Could you set down exactly the lines in the records below between the line holding "file with the" and the line holding "## Example Gallery", inclusive?

___ Records provided ___

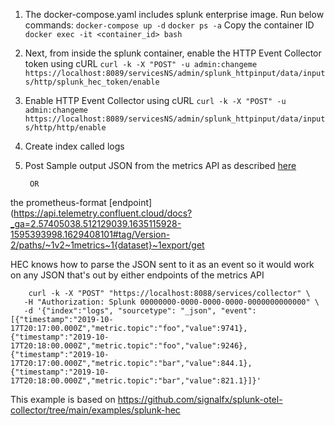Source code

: 1. The docker-compose.yaml includes splunk enterprise image. Run below commands:
    ```docker-compose up -d```
    ```docker ps -a```
    Copy the container ID
    ```docker exec -it <container_id> bash```
2. Next, from inside the splunk container, enable the HTTP Event Collector token using cURL
    ```curl -k -X "POST" -u admin:changeme https://localhost:8089/servicesNS/admin/splunk_httpinput/data/inputs/http/splunk_hec_token/enable```
4. Enable HTTP Event Collector using cURL
    ```curl -k -X "POST" -u admin:changeme https://localhost:8089/servicesNS/admin/splunk_httpinput/data/inputs/http/http/enable```
5. Create index called logs
6. Post Sample output JSON from the metrics API as described [here](https://api.telemetry.confluent.cloud/docs?_ga=2.268700853.512129039.1635115928-1595393998.1629408101#tag/Version-2/paths/~1v2~1metrics~1{dataset}~1query/post)

        OR 
the prometheus-format [endpoint](https://api.telemetry.confluent.cloud/docs?_ga=2.57405038.512129039.1635115928-1595393998.1629408101#tag/Version-2/paths/~1v2~1metrics~1{dataset}~1export/get

HEC knows how to parse the JSON sent to it as an event so it would work on any JSON that's out by either endpoints of the metrics API

```
    curl -k -X "POST" "https://localhost:8088/services/collector" \
   -H "Authorization: Splunk 00000000-0000-0000-0000-0000000000000" \
   -d '{"index":"logs", "sourcetype": "_json", "event": [{"timestamp":"2019-10-17T20:17:00.000Z","metric.topic":"foo","value":9741},{"timestamp":"2019-10-17T20:18:00.000Z","metric.topic":"foo","value":9246},{"timestamp":"2019-10-17T20:17:00.000Z","metric.topic":"bar","value":844.1},{"timestamp":"2019-10-17T20:18:00.000Z","metric.topic":"bar","value":821.1}]}'

```

This example is based on https://github.com/signalfx/splunk-otel-collector/tree/main/examples/splunk-hec

 
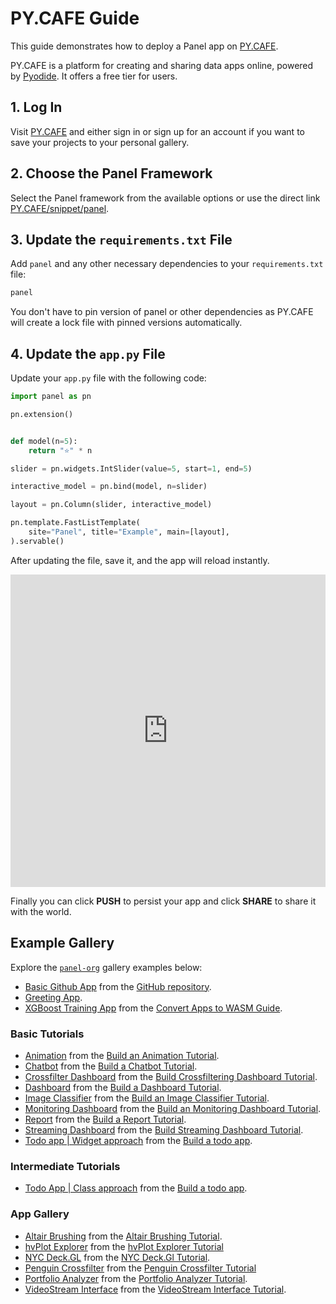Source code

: # PY.CAFE Guide

This guide demonstrates how to deploy a Panel app on [PY.CAFE](https://py.cafe/).

PY.CAFE is a platform for creating and sharing data apps online, powered by [Pyodide](https://pyodide.org/). It offers a free tier for users.

## 1. Log In

Visit [PY.CAFE](https://py.cafe/) and either sign in or sign up for an account if you want to save your projects to your personal gallery.

## 2. Choose the Panel Framework

Select the Panel framework from the available options or use the direct link [PY.CAFE/snippet/panel](https://py.cafe/snippet/panel/v1).

## 3. Update the `requirements.txt` File

Add `panel` and any other necessary dependencies to your `requirements.txt` file:

```bash
panel
```

You don't have to pin version of panel or other dependencies as PY.CAFE will create a lock file with pinned versions automatically.

## 4. Update the `app.py` File

Update your `app.py` file with the following code:

```python
import panel as pn

pn.extension()


def model(n=5):
    return "⭐" * n

slider = pn.widgets.IntSlider(value=5, start=1, end=5)

interactive_model = pn.bind(model, n=slider)

layout = pn.Column(slider, interactive_model)

pn.template.FastListTemplate(
    site="Panel", title="Example", main=[layout],
).servable()
```

After updating the file, save it, and the app will reload instantly.

<iframe src="https://py.cafe/app/panel-org/pycafe-reference" title="PyCafe Reference Example" frameborder="0" style="width: 100%; height: 500px;"></iframe>

Finally you can click **PUSH** to persist your app and click **SHARE** to share it with the world.

## Example Gallery

Explore the [`panel-org`](https://py.cafe/panel-org) gallery examples below:

- [Basic Github App](https://py.cafe/panel-org/pycafe-reference) from the [GitHub repository](https://github.com/holoviz/panel/#interactive-data-apps).
- [Greeting App](https://py.cafe/maartenbreddels/panel-interactive-greeting-app ).
- [XGBoost Training App](https://py.cafe/panel-org/xgboost-training) from the [Convert Apps to WASM Guide](https://panel.holoviz.org/how_to/wasm/convert.html).

### Basic Tutorials

- [Animation](https://py.cafe/panel-org/basic-animation) from the [Build an Animation Tutorial](../../tutorials/basic/build_report.md).
- [Chatbot](https://py.cafe/panel-org/basic-chatbot) from the [Build a Chatbot Tutorial](../../tutorials/basic/build_chatbot.md).
- [Crossfilter Dashboard](https://py.cafe/panel-org/basic-crossfilter-dashboard) from the [Build Crossfiltering Dashboard Tutorial](../../tutorials/basic/build_crossfilter_dashboard.md).
- [Dashboard](https://py.cafe/panel-org/basic-dashboard) from the [Build a Dashboard Tutorial](../../tutorials/basic/build_dashboard.md).
- [Image Classifier](https://py.cafe/panel-org/basic-image-classifier) from the [Build an Image Classifier Tutorial](../../tutorials/basic/build_image_classifier.md).
- [Monitoring Dashboard](https://py.cafe/panel-org/basic-monitoring-dashboard) from the [Build an Monitoring Dashboard Tutorial](../../tutorials/basic/build_monitoring_dashboard.md).
- [Report](https://py.cafe/panel-org/basic-report) from the [Build a Report Tutorial](../../tutorials/basic/build_report.md).
- [Streaming Dashboard](https://py.cafe/panel-org/basic-streaming-dashboard) from the [Build Streaming Dashboard Tutorial](../../tutorials/basic/build_streaming_dashboard.md).
- [Todo app | Widget approach](https://py.cafe/panel-org/basic-todo) from the [Build a todo app](../../tutorials/basic/build_todo.md).

### Intermediate Tutorials

- [Todo App | Class approach](https://py.cafe/panel-org/intermediate-todo-app) from the [Build a todo app](../../tutorials/intermediate/build_todo.md).

### App Gallery

- [Altair Brushing](https://py.cafe/panel-org/altair-brushing) from the [Altair Brushing Tutorial](../../gallery/altair_brushing.md).
- [hvPlot Explorer](https://py.cafe/panel-org/hvplot-explorer) from the [hvPlot Explorer Tutorial](../../gallery/hvplot_explorer.md)
- [NYC Deck.GL](https://py.cafe/panel-org/nyc-deckgl) from the [NYC Deck.Gl Tutorial](../../gallery/nyc_deckgl.md).
- [Penguin Crossfilter](https://py.cafe/panel-org/penguin-crossfilter) from the [Penguin Crossfilter Tutorial](../../gallery/penguin_crossfilter.md)
- [Portfolio Analyzer](https://py.cafe/panel-org/portfolio-analyzer) from the [Portfolio Analyzer Tutorial](../../gallery/portfolio_analyzer.md).
- [VideoStream Interface](https://py.cafe/panel-org/videostream) from the [VideoStream Interface Tutorial](../../gallery/streaming_videostream.md).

___

**Task output**
Update your `app.py` file with the following code:

```python
import panel as pn

pn.extension()


def model(n=5):
    return "⭐" * n

slider = pn.widgets.IntSlider(value=5, start=1, end=5)

interactive_model = pn.bind(model, n=slider)

layout = pn.Column(slider, interactive_model)

pn.template.FastListTemplate(
    site="Panel", title="Example", main=[layout],
).servable()
```

After updating the file, save it, and the app will reload instantly.

<iframe src="https://py.cafe/app/panel-org/pycafe-reference" title="PyCafe Reference Example" frameborder="0" style="width: 100%; height: 500px;"></iframe>

Finally you can click **PUSH** to persist your app and click **SHARE** to share it with the world.

## Example Gallery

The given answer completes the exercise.